### [Data shown]
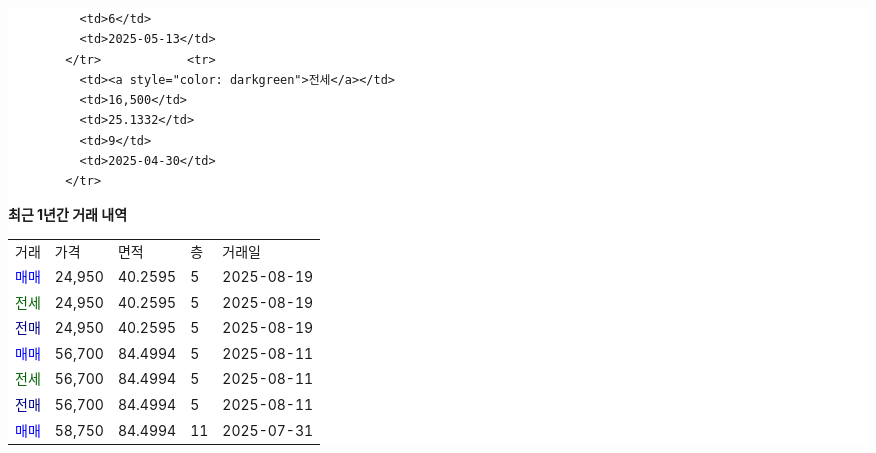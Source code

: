               <td>6</td>
              <td>2025-05-13</td>
            </tr>            <tr>
              <td><a style="color: darkgreen">전세</a></td>
              <td>16,500</td>
              <td>25.1332</td>
              <td>9</td>
              <td>2025-04-30</td>
            </tr>        
    
</table>

<b>최근 1년간 거래 내역</b>

<table class="sortable">
    <tr>
      <td>거래</td>
      <td>가격</td>
      <td>면적</td>
      <td>층</td>
      <td>거래일</td>
    </tr>
    <tr>
      <td><a style="color: blue">매매</a></td>
      <td>24,950</td>
      <td>40.2595</td>
      <td>5</td>
      <td>2025-08-19</td>
    </tr>          <tr>
      <td><a style="color: darkgreen">전세</a></td>
      <td>24,950</td>
      <td>40.2595</td>
      <td>5</td>
      <td>2025-08-19</td>
    </tr>          <tr>
      <td><a style="color: darkblue">전매</a></td>
      <td>24,950</td>
      <td>40.2595</td>
      <td>5</td>
      <td>2025-08-19</td>
    </tr>          <tr>
      <td><a style="color: blue">매매</a></td>
      <td>56,700</td>
      <td>84.4994</td>
      <td>5</td>
      <td>2025-08-11</td>
    </tr>          <tr>
      <td><a style="color: darkgreen">전세</a></td>
      <td>56,700</td>
      <td>84.4994</td>
      <td>5</td>
      <td>2025-08-11</td>
    </tr>          <tr>
      <td><a style="color: darkblue">전매</a></td>
      <td>56,700</td>
      <td>84.4994</td>
      <td>5</td>
      <td>2025-08-11</td>
    </tr>          <tr>
      <td><a style="color: blue">매매</a></td>
      <td>58,750</td>
      <td>84.4994</td>
      <td>11</td>
      <td>2025-07-31</td>
    </tr>          <tr>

### [Brief]
Pictures are to be left out while the lines from the beginning of the records through the line with "<b>최근 1년간 거래 내역</b>" are copied word for word.

### [Final answer]
Source code

:               <td>6</td>
              <td>2025-05-13</td>
            </tr>            <tr>
              <td><a style="color: darkgreen">전세</a></td>
              <td>16,500</td>
              <td>25.1332</td>
              <td>9</td>
              <td>2025-04-30</td>
            </tr>        
    
</table>

<b>최근 1년간 거래 내역</b>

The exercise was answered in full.